(STORED DATA)

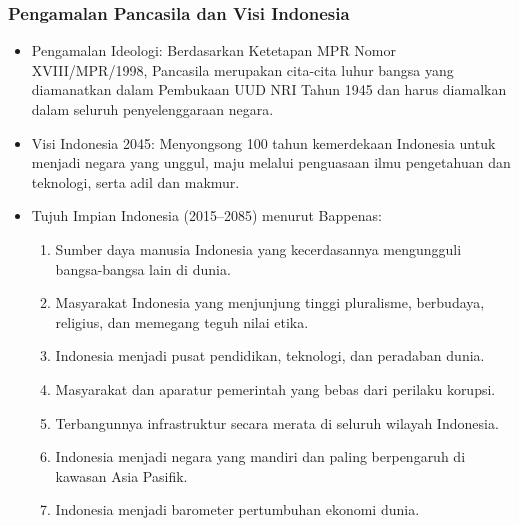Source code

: \subsubsection{Pengamalan Pancasila dan Visi Indonesia}

\begin{itemize}
\item Pengamalan Ideologi: Berdasarkan Ketetapan MPR Nomor XVIII/MPR/1998, Pancasila merupakan cita-cita luhur bangsa yang diamanatkan dalam Pembukaan UUD NRI Tahun 1945 dan harus diamalkan dalam seluruh penyelenggaraan negara.
\item Visi Indonesia 2045: Menyongsong 100 tahun kemerdekaan Indonesia untuk menjadi negara yang unggul, maju melalui penguasaan ilmu pengetahuan dan teknologi, serta adil dan makmur.
\item Tujuh Impian Indonesia (2015--2085) menurut Bappenas:
  \begin{enumerate}
  \item Sumber daya manusia Indonesia yang kecerdasannya mengungguli bangsa-bangsa lain di dunia.
  \item Masyarakat Indonesia yang menjunjung tinggi pluralisme, berbudaya, religius, dan memegang teguh nilai etika.
  \item Indonesia menjadi pusat pendidikan, teknologi, dan peradaban dunia.
  \item Masyarakat dan aparatur pemerintah yang bebas dari perilaku korupsi.
  \item Terbangunnya infrastruktur secara merata di seluruh wilayah Indonesia.
  \item Indonesia menjadi negara yang mandiri dan paling berpengaruh di kawasan Asia Pasifik.
  \item Indonesia menjadi barometer pertumbuhan ekonomi dunia.
  \end{enumerate}
\end{itemize}
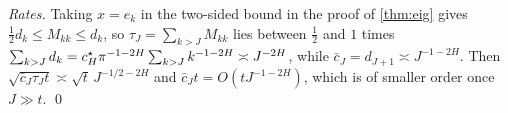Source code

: \emph{Rates.} Taking $x=e_k$ in the two-sided bound in the proof of \cref{thm:eig} gives $\frac12d_k\le M_{kk}\le d_k$, so
$\tau_J=\sum_{k>J}M_{kk}$ lies between $\frac12$ and $1$ times $\sum_{k>J}d_k=c^{\star}_H\pi^{-1-2H}\sum_{k>J}k^{-1-2H}\asymp J^{-2H}$,
while $\bar c_J=d_{J+1}\asymp J^{-1-2H}$. Then $\sqrt{\bar c_J\tau_Jt}\asymp\sqrt t\,J^{-1/2-2H}$ and
$\bar c_Jt=O(tJ^{-1-2H})$, which is of smaller order once $J\gg t$. \qed
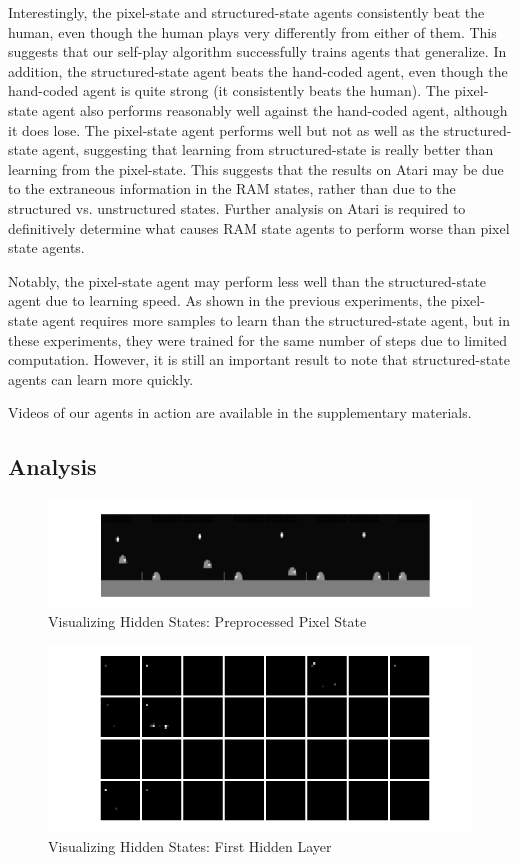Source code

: \documentclass[10pt,twocolumn,letterpaper]{article}
\begin{document}
Interestingly, the pixel-state and structured-state agents consistently beat the
human, even though the human plays very differently from either of them. This
suggests that our self-play algorithm successfully trains agents that
generalize. In addition, the structured-state agent beats the hand-coded
agent, even though the hand-coded agent is quite strong (it consistently beats
the human). The pixel-state agent also performs reasonably well against the
hand-coded agent, although it does lose. The pixel-state agent performs well
but not as well as the structured-state agent, suggesting that learning from
structured-state is really better than learning from the pixel-state. This
suggests that the results on Atari may be due to the extraneous information in
the RAM states, rather than due to the structured vs. unstructured states.
Further analysis on Atari is required to definitively determine what causes
RAM state agents to perform worse than pixel state agents.

Notably, the pixel-state agent may perform less well than the structured-state
agent due to learning speed. As shown in the previous experiments, the
pixel-state agent requires more samples to learn than the structured-state
agent, but in these experiments, they were trained for the same number of
steps due to limited computation. However, it is still an important result to
note that structured-state agents can learn more quickly.

Videos of our agents in action are available in the supplementary materials.

\subsection{Analysis}

\begin{figure}[H]
\center
\includegraphics[width=\columnwidth]{preprocess}
\caption{
Visualizing Hidden States: Preprocessed Pixel State
}\label{fig:preprocess}
\end{figure}

\begin{figure}[H]
\center
\includegraphics[width=\columnwidth]{layer1}
\caption{
Visualizing Hidden States: First Hidden Layer
}\label{fig:layer1}
\end{figure}
\end{document}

(End STORED DATA)

> **TASK STATEMENT**
Write out exactly the lines between the start of the data and the line with "seluruh penyelenggaraan negara.", including both, but none of the pictures.

> **REPLY**
Source code

: \subsubsection{Pengamalan Pancasila dan Visi Indonesia}

\begin{itemize}
\item Pengamalan Ideologi: Berdasarkan Ketetapan MPR Nomor XVIII/MPR/1998, Pancasila merupakan cita-cita luhur bangsa yang diamanatkan dalam Pembukaan UUD NRI Tahun 1945 dan harus diamalkan dalam seluruh penyelenggaraan negara.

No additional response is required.